Provided entries START
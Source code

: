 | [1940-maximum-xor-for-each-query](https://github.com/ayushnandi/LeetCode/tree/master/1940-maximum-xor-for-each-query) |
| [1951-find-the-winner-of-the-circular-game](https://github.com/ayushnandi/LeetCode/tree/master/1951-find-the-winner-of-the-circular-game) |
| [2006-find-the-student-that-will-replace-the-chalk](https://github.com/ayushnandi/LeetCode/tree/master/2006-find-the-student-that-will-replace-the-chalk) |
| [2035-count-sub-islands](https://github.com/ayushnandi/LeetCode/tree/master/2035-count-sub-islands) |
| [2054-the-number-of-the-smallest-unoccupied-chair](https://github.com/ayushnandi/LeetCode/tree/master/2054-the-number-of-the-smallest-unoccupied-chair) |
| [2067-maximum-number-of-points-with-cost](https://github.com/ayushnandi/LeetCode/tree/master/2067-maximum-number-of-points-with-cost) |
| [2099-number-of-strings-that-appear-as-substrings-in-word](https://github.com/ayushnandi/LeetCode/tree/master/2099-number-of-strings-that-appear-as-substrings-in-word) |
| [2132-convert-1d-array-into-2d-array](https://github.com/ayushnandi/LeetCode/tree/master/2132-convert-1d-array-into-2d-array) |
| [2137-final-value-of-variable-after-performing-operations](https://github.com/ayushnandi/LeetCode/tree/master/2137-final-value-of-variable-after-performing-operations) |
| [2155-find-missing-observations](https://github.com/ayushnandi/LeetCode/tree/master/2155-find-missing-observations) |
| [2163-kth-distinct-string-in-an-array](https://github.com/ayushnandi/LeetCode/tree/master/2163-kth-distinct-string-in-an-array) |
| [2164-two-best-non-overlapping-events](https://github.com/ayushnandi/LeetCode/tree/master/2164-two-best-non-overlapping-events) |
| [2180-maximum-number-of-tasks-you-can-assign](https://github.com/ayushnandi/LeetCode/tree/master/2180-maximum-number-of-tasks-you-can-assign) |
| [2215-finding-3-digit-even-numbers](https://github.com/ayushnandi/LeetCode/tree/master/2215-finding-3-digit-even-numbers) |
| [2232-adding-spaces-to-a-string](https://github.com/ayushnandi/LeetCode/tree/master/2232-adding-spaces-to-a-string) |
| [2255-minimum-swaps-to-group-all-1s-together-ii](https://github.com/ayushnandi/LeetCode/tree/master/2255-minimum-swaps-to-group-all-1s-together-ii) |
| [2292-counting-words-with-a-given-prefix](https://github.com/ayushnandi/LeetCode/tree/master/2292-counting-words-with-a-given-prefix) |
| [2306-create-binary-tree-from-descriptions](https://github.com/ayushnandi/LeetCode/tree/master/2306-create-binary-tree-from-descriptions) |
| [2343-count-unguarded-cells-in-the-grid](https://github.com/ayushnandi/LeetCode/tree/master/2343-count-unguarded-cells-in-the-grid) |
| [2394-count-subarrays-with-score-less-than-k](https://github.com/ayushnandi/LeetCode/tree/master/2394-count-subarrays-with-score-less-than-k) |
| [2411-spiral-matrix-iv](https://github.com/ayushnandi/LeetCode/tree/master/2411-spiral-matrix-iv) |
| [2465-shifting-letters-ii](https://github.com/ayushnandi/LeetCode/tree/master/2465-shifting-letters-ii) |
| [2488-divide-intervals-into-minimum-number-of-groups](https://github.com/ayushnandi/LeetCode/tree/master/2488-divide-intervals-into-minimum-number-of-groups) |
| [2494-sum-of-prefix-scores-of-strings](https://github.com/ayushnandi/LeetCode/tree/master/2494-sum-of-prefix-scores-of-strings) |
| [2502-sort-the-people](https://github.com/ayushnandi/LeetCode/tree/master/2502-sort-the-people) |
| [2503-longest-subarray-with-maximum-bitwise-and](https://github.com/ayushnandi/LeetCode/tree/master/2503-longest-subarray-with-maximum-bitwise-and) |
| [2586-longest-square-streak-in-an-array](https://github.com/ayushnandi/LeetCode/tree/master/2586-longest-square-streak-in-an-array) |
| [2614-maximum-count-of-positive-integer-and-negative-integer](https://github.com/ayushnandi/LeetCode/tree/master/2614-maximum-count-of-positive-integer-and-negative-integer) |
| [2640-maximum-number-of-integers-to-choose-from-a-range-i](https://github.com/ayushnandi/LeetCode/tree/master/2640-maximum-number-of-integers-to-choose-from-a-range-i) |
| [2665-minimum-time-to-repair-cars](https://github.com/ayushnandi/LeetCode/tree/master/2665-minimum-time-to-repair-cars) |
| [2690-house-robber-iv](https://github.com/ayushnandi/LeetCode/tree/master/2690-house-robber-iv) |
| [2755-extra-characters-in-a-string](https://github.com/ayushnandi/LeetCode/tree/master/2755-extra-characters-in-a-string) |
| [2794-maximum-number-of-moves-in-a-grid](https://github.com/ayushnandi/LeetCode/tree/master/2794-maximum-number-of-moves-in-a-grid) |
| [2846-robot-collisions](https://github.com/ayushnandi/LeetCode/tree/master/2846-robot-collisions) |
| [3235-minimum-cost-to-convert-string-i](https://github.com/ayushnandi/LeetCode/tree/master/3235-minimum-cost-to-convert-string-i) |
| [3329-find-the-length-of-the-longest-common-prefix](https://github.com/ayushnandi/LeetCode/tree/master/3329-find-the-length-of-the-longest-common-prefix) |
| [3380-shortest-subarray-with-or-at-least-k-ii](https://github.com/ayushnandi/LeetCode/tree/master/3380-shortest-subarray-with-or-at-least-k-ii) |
Provided entries END
What you should do: Your reply should hold every line from the data that contains "into", copied in full.

Task output:
| [2132-convert-1d-array-into-2d-array](https://github.com/ayushnandi/LeetCode/tree/master/2132-convert-1d-array-into-2d-array) |
| [2488-divide-intervals-into-minimum-number-of-groups](https://github.com/ayushnandi/LeetCode/tree/master/2488-divide-intervals-into-minimum-number-of-groups) |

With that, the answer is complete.